The season may be just two weeks away, but it still feels a little unreal to him.

Maybe that’s because there’s still so much to do.

Getting the facility ready for the season is just one of the uncertainties Crane is facing. There’s also the question of whether he’ll successfully cultivate the relationship between the Upper Valley and the Nighthawks baseball team, which he sees as key to the success of his venture.

“If we’re successful, it means the community we serve has embraced us and what we do,” Crane says. “It’s not about the force of personality.”

The challenge of creating the Upper Valley’s first summer baseball team is nothing compared with the obstacles he faced in Laconia, where Crane began his career as a baseball executive six years ago as the Laconia Muskrats’ first general manager.
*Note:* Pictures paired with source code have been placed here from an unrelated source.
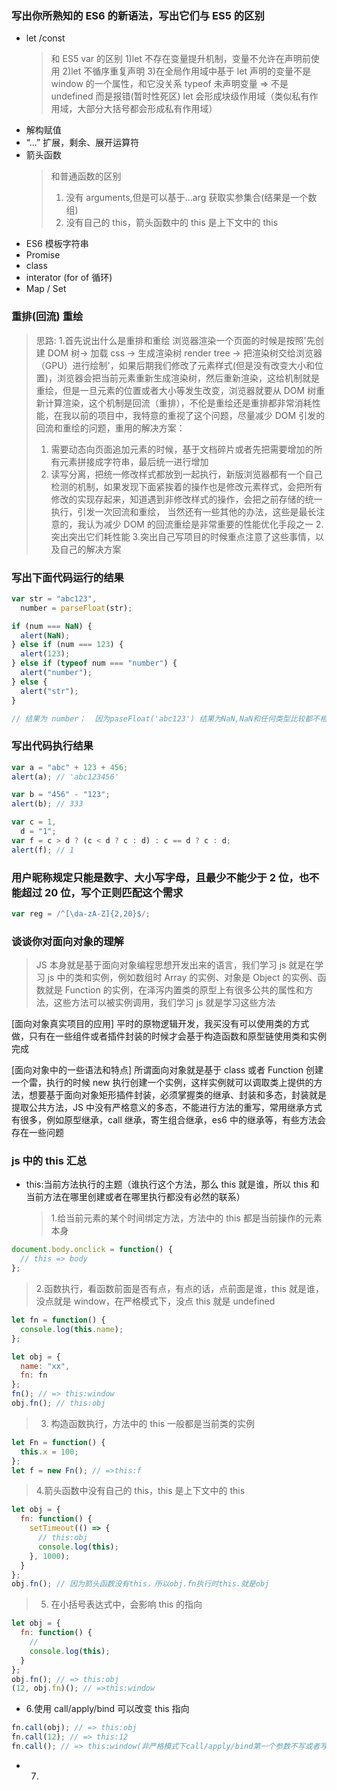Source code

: ### 写出你所熟知的 ES6 的新语法，写出它们与 ES5 的区别

- let /const
  > 和 ES5 var 的区别
  > 1)let 不存在变量提升机制，变量不允许在声明前使用
  > 2)let 不循序重复声明 3)在全局作用域中基于 let 声明的变量不是 window 的一个属性，和它没关系
  > typeof 未声明变量 => 不是 undefined 而是报错(暂时性死区)
  > let 会形成块级作用域（类似私有作用域，大部分大括号都会形成私有作用域）
- 解构赋值
- “...” 扩展，剩余、展开运算符
- 箭头函数
  > 和普通函数的区别
  >
  > 1. 没有 arguments,但是可以基于...arg 获取实参集合(结果是一个数组)
  > 2. 没有自己的 this，箭头函数中的 this 是上下文中的 this
- ES6 模板字符串
- Promise
- class
- interator (for of 循环)
- Map / Set

### 重排(回流) 重绘

> 思路: 1.首先说出什么是重排和重绘
> 浏览器渲染一个页面的时候是按照'先创建 DOM 树-> 加载 css -> 生成渲染树 render tree -> 把渲染树交给浏览器（GPU）进行绘制'，如果后期我们修改了元素样式(但是没有改变大小和位置)，浏览器会把当前元素重新生成渲染树，然后重新渲染，这给机制就是重绘，但是一旦元素的位置或者大小等发生改变，浏览器就要从 DOM 树重新计算渲染，这个机制是回流（重排），不伦是重绘还是重排都非常消耗性能，在我以前的项目中，我特意的重视了这个问题，尽量减少 DOM 引发的回流和重绘的问题，重用的解决方案：
>
> 1. 需要动态向页面追加元素的时候，基于文档碎片或者先把需要增加的所有元素拼接成字符串，最后统一进行增加
> 2. 读写分离，把统一修改样式都放到一起执行，新版浏览器都有一个自己检测的机制，如果发现下面紧挨着的操作也是修改元素样式，会把所有修改的实现存起来，知道遇到非修改样式的操作，会把之前存储的统一执行，引发一次回流和重绘，
>    当然还有一些其他的办法，这些是最长注意的，我认为减少 DOM 的回流重绘是非常重要的性能优化手段之一 2.突出突出它们耗性能 3.突出自己写项目的时候重点注意了这些事情，以及自己的解决方案

### 写出下面代码运行的结果

```javascript
var str = "abc123",
  number = parseFloat(str);

if (num === NaN) {
  alert(NaN);
} else if (num === 123) {
  alert(123);
} else if (typeof num === "number") {
  alert("number");
} else {
  alert("str");
}

// 结果为 number；  因为paseFloat('abc123') 结果为NaN,NaN和任何类型比较都不相等包括和NaN本身比较，NaN是数字类型
```

### 写出代码执行结果

```javascript
var a = "abc" + 123 + 456;
alert(a); // 'abc123456'

var b = "456" - "123";
alert(b); // 333

var c = 1,
  d = "1";
var f = c > d ? (c < d ? c : d) : c == d ? c : d;
alert(f); // 1
```

### 用户昵称规定只能是数字、大小写字母，且最少不能少于 2 位，也不能超过 20 位，写个正则匹配这个需求

```javascript
var reg = /^[\da-zA-Z]{2,20}$/;
```

### 谈谈你对面向对象的理解

> JS 本身就是基于面向对象编程思想开发出来的语言，我们学习 js 就是在学习 js 中的类和实例，例如数组时 Array 的实例、对象是 Object 的实例、函数就是 Function 的实例，在泽泻内置类的原型上有很多公共的属性和方法，这些方法可以被实例调用，我们学习 js 就是学习这些方法

[面向对象真实项目的应用]
平时的原物逻辑开发，我买没有可以使用类的方式做，只有在一些组件或者插件封装的时候才会基于构造函数和原型链使用类和实例完成

[面向对象中的一些语法和特点]
所谓面向对象就是基于 class 或者 Function 创建一个雷，执行的时候 new 执行创建一个实例，这样实例就可以调取类上提供的方法，想要基于面向对象矩形插件封装，必须掌握类的继承、封装和多态，封装就是提取公共方法，JS 中没有严格意义的多态，不能进行方法的重写，常用继承方式有很多，例如原型继承，call 继承，寄生组合继承，es6 中的继承等，有些方法会存在一些问题

### js 中的 this 汇总

- this:当前方法执行的主题（谁执行这个方法，那么 this 就是谁，所以 this 和当前方法在哪里创建或者在哪里执行都没有必然的联系）
  > 1.给当前元素的某个时间绑定方法，方法中的 this 都是当前操作的元素本身

```javascript
document.body.onclick = function() {
  // this => body
};
```

> 2.函数执行，看函数前面是否有点，有点的话，点前面是谁，this 就是谁，没点就是 window，在严格模式下，没点 this 就是 undefined

```javascript
let fn = function() {
  console.log(this.name);
};

let obj = {
  name: "xx",
  fn: fn
};
fn(); // => this:window
obj.fn(); // this:obj
```

> 3. 构造函数执行，方法中的 this 一般都是当前类的实例

```javascript
let Fn = function() {
  this.x = 100;
};
let f = new Fn(); // =>this:f
```

> 4.箭头函数中没有自己的 this，this 是上下文中的 this

```javascript
let obj = {
  fn: function() {
    setTimeout(() => {
      // this:obj
      console.log(this);
    }, 1000);
  }
};
obj.fn(); // 因为箭头函数没有this，所以obj.fn执行时this.就是obj
```

> 5. 在小括号表达式中，会影响 this 的指向

```javascript
let obj = {
  fn: function() {
    //
    console.log(this);
  }
};
obj.fn(); // => this:obj
(12, obj.fn)(); // =>this:window
```

- 6.使用 call/apply/bind 可以改变 this 指向

```javascript
fn.call(obj); // => this:obj
fn.call(12); // => this:12
fn.call(); // => this:window(非严格模式下call/apply/bind第一个参数不写或者写null和undefined，this都是window，严格模式下写谁this是谁就是谁，不写就是undefined)
```

- 7.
He recalls when, just a few days before opening day in Laconia, he still needed to recruit 16 families to host the college baseball players who would be arriving from all over the country. Compounding his problem was his lack of familiarity with the community. He was commuting an hour and a half from his Lebanon home.

For his Upper Valley operation, the process of getting the playing field ready has taken longer and been more stressful than he had anticipated. Stadium lights, a press box and grandstands were supposed to have been taken care of months ago. The imminent arrival of the lights is a milestone Crane doesn’t want to miss.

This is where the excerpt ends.